WORK ITEM: Once the line containing "resource, but not" is found in the records below, return it and each following line exactly, up to and including the line containing "and the request", and nothing else.

*** Block opens ***

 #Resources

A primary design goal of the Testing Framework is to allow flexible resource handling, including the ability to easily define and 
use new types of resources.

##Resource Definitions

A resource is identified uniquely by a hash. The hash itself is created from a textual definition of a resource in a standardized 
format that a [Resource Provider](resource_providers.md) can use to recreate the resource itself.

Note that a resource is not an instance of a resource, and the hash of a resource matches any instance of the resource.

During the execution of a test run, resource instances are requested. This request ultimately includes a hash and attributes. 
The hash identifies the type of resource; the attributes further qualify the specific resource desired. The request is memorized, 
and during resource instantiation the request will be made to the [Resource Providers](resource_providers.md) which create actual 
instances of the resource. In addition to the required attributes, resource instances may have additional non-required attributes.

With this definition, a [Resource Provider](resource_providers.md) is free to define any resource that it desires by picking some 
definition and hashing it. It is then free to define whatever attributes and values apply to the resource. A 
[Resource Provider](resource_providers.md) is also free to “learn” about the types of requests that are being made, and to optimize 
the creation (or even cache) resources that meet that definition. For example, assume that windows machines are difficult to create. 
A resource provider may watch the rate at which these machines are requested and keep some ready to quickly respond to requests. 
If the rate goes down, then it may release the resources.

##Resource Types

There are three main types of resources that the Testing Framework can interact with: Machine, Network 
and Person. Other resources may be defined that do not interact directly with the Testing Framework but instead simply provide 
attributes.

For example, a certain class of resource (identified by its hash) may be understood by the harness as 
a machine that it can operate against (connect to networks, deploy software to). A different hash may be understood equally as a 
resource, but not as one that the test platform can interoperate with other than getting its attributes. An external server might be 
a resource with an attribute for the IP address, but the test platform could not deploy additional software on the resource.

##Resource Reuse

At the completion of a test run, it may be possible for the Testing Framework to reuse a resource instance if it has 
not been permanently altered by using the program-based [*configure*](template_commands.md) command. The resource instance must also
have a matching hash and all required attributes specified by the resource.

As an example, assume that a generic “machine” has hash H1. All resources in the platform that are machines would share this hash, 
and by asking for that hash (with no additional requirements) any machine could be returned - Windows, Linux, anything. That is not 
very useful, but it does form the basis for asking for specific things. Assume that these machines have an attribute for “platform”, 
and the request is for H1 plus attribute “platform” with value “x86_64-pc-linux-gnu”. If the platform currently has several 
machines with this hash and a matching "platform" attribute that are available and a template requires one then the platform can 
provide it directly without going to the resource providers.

*** Block closes ***
*** Block opens ***

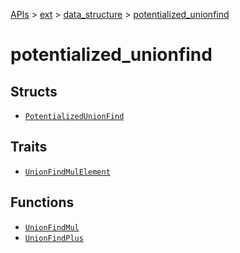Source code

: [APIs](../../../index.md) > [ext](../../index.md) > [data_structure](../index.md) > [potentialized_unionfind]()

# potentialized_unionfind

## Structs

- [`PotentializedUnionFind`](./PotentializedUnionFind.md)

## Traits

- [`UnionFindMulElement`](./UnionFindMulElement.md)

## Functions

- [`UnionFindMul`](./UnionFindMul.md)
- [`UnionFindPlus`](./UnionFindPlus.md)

*** Block closes ***

REPLY TO THE TASK:
resource, but not as one that the test platform can interoperate with other than getting its attributes. An external server might be 
a resource with an attribute for the IP address, but the test platform could not deploy additional software on the resource.

##Resource Reuse

At the completion of a test run, it may be possible for the Testing Framework to reuse a resource instance if it has 
not been permanently altered by using the program-based [*configure*](template_commands.md) command. The resource instance must also
have a matching hash and all required attributes specified by the resource.

As an example, assume that a generic “machine” has hash H1. All resources in the platform that are machines would share this hash, 
and by asking for that hash (with no additional requirements) any machine could be returned - Windows, Linux, anything. That is not 
very useful, but it does form the basis for asking for specific things. Assume that these machines have an attribute for “platform”, 
and the request is for H1 plus attribute “platform” with value “x86_64-pc-linux-gnu”. If the platform currently has several 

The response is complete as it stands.